Instructions to follow: Nothing but the lines from the one containing "and everywhere inbetween." through the one containing "ARQs are used.", both included, should be given again, each exactly as written below.

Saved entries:
=== Begin Enclosure ===

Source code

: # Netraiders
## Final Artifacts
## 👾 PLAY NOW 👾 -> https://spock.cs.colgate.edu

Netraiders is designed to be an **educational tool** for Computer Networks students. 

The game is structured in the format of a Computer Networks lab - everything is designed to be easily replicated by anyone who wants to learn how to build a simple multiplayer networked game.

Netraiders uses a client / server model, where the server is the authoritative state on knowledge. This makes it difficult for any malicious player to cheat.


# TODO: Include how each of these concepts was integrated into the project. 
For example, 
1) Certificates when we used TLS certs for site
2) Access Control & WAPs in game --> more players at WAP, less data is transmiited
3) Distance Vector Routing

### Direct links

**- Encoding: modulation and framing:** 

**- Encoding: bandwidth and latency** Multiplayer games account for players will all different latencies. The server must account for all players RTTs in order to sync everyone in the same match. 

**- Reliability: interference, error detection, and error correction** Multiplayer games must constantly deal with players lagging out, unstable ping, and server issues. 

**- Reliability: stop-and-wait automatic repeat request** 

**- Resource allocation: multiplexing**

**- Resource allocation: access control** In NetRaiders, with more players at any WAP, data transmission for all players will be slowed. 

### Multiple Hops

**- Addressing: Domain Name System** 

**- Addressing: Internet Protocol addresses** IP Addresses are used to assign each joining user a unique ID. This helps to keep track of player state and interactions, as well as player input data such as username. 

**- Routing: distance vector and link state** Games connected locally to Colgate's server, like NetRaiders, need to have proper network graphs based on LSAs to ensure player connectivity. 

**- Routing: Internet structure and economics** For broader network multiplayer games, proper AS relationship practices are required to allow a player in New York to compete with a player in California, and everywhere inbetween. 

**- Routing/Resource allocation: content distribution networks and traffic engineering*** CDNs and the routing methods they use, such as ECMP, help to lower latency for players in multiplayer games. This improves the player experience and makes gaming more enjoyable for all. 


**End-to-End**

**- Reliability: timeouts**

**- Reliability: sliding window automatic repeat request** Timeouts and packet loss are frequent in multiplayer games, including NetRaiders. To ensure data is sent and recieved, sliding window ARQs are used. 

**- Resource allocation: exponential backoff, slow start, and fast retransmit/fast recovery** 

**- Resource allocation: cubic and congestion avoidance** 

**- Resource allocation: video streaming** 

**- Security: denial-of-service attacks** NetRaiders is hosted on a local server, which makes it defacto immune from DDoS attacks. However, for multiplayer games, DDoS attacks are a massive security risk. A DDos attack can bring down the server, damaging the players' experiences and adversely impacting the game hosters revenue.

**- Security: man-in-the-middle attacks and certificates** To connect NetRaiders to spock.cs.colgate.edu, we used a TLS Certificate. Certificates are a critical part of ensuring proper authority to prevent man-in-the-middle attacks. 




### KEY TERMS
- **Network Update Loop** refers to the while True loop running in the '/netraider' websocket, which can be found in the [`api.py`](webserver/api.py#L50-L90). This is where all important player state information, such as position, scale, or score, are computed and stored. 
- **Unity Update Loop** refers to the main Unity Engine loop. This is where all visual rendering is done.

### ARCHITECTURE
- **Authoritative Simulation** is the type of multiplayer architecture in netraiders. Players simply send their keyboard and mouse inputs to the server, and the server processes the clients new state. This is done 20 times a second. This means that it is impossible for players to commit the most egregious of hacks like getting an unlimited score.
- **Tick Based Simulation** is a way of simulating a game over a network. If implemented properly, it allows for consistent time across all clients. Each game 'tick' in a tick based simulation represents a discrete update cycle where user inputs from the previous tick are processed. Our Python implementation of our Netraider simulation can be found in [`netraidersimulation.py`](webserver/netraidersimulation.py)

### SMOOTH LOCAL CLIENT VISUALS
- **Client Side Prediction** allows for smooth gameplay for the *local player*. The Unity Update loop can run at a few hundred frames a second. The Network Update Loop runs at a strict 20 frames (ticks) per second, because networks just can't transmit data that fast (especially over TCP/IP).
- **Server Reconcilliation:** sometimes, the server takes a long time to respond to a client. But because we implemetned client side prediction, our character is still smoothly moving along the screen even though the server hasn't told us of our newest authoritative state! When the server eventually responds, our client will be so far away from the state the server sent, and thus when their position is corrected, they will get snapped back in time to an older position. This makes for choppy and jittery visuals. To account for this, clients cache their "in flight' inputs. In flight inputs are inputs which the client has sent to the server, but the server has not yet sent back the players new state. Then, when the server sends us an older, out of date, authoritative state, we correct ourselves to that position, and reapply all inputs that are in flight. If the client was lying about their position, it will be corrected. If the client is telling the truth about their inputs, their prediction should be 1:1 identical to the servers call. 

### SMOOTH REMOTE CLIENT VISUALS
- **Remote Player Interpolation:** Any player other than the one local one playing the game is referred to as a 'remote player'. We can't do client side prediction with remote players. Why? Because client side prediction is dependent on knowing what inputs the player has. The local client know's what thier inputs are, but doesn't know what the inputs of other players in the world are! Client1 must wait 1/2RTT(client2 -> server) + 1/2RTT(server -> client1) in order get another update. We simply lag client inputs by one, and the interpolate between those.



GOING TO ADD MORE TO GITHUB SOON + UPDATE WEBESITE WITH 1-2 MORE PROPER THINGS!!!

=== End Enclosure ===

Solution to the exercise:
**- Routing: Internet structure and economics** For broader network multiplayer games, proper AS relationship practices are required to allow a player in New York to compete with a player in California, and everywhere inbetween. 

**- Routing/Resource allocation: content distribution networks and traffic engineering*** CDNs and the routing methods they use, such as ECMP, help to lower latency for players in multiplayer games. This improves the player experience and makes gaming more enjoyable for all. 


**End-to-End**

**- Reliability: timeouts**

**- Reliability: sliding window automatic repeat request** Timeouts and packet loss are frequent in multiplayer games, including NetRaiders. To ensure data is sent and recieved, sliding window ARQs are used. 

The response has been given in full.